준거참조검사에서의 성공과 실패는 의사 결정을 위한 기준을 제공하는 분할점수에 의하여 결정되고, 제대로 정해진 분할점수는 피험자들을 분류하는데 매우 중요한 역할을 한다. 그럼에도 불구하고, 현재 우리나라에서는 피험자들이 검사에서 통과하거나 실패하는 여부는 어떠한 과학적이고 체계적인 기준 설정의 과정이 없이 임의로 정한 점수의 평균을 넘어서는가를 재는 동일한 기준에 따라 보통 결정되는데, 최근 점수 판정제가 도입된 ‘교과서 검정 심사’에서도 비과학적인 분할점수 설정이 적용되고 있다. 이러한 상황에서, 이 연구는 수정된 Angoff 방법에 의한 교과서 검정 심사에서의 분할점수 설정을 목표로 하였으며 자료는 2008년도 수학, 영어 과목의 교과서 검정 심사 결과 자료를 사용하였는데, 연구 결과를 종합한 결론은 첫째, 총점 75점 이상이라는 동일 기준에 따라 임의로 정해진 분할점수는 준거참조검사에서의 평가 관점에서 볼 때 결코 합리적이라고 볼 수 없기 때문에, 이 논문에서는 미리 특정한 점수를 정하여 사용하기 보다는 체계적으로 분할점수를 설정할 수 있는 여러 가지 방법 중에서 ‘수정된 Angoff 방법’을 사용하여 새로운 분할점수를 설정하였다. 둘째, 새로운 분할점수를 설정한 후에 교과서를 분류한 결과 즉, 적격·부적격 분류 결과는 처음의 결과와 비교하여 매우 크게 변하였는데, 검정위원들이 실제 적격·부적격으로 구분한 기준점수와 이상적으로 생각하는 분할점수 사이에는 큰 격차가 있었다는 것을 알 수 있었다. 마지막으로, 교과서 검정에서 채택될 수 있는 여러 가지 제언들이 요약되어 제안되었고 연구의 한계 및 장래의 연구 가능성을 제시하였다.

The success or failure of criterion-referenced tests is determined by the cut-off scores, which provide the basis for decision-making, and the proper cut-off scores play a very significant role in classifying students.
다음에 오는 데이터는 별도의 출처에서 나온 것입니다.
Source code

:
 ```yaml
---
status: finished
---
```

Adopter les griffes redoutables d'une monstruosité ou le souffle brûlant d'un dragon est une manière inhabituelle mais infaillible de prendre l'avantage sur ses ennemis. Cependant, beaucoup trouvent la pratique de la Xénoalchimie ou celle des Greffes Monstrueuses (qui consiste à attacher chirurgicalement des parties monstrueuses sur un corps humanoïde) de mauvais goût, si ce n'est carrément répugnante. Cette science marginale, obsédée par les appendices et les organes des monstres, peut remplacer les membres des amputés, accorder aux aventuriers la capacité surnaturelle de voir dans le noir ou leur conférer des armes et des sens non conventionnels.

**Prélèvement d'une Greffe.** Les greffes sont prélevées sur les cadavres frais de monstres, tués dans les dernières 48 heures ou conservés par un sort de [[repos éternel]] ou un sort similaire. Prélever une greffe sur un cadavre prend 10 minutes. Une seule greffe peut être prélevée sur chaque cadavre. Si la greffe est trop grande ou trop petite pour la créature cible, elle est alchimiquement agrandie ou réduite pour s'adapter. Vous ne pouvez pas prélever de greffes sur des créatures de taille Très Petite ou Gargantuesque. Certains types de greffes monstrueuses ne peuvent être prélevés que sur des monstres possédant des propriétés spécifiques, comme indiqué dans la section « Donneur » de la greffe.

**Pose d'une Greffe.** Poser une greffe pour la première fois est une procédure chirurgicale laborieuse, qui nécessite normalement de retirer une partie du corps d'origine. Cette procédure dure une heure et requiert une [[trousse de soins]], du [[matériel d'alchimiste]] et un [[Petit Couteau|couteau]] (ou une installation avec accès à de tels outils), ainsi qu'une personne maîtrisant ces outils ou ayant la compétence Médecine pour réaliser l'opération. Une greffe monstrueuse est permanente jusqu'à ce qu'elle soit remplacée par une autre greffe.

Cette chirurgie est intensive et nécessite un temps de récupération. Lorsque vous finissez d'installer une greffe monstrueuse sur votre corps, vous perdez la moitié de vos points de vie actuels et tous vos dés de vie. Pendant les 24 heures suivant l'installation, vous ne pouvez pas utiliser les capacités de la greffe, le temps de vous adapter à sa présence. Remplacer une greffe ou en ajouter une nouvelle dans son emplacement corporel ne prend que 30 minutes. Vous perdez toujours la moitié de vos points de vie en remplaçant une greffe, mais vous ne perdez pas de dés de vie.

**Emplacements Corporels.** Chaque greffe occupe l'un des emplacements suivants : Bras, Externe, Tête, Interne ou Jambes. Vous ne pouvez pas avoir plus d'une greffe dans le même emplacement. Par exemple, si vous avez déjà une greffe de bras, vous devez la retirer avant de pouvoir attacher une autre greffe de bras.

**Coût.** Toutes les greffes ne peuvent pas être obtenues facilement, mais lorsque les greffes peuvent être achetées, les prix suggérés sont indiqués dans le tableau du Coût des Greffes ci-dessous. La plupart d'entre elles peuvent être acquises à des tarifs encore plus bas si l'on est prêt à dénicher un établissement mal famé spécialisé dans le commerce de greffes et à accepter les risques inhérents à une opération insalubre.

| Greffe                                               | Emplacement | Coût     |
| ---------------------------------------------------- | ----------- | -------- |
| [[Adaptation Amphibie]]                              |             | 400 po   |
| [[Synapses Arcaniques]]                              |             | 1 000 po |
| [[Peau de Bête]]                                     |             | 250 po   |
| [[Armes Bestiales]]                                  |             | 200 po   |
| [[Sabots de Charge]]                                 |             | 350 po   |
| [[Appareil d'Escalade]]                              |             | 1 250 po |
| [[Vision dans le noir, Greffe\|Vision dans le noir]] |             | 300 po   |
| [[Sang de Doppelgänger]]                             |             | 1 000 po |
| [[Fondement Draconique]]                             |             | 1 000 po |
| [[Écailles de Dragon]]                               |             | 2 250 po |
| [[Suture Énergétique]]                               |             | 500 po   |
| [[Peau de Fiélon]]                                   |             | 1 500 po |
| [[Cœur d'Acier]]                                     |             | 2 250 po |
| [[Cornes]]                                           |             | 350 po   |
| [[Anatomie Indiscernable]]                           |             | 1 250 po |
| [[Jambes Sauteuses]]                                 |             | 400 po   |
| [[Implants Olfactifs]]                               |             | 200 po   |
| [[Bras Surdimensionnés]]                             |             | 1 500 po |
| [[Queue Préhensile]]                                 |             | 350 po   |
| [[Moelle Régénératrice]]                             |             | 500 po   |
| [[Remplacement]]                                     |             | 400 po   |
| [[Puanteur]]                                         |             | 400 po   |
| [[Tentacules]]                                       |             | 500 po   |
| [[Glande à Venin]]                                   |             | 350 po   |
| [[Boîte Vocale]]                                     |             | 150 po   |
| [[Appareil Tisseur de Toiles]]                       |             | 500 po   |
Yet in Korea, passing and failing in testing is determined by a universal standard (cut-off score) that requires testees to exceed arbitrary overall scores and has no basis in any systematic standard-setting procedure. Even the recent “Textbook Authorization” fails to take a scientific approach to setting standards. Given these less-than-ideal circumstances, this study aimed to set standards (cut-off score) by employing the "modified Angoff method" using data from the "Textbook Authorization Screening of Mathematics and English." The major conclusions of this study may be summarized as follows. First, the cut-off score determined arbitrarily by a universal standard that requires over 75 points overall was never considered reasonable from the viewpoint of evaluation in criterion-referenced tests. Therefore, the modified Angoff method was used in this study for setting the cut-off scores systematically instead of pre-setting arbitrary standards. Second, after setting new cut-off scores, it turned out that the result of the screening of textbooks into passing and failing changed significantly. Therefore, there was a large gap between ideal cut-off scores and real decision scores in screening textbooks. Finally, several proposals for textbook authorization were summarized, as well as limitations of the study and future research possibilities.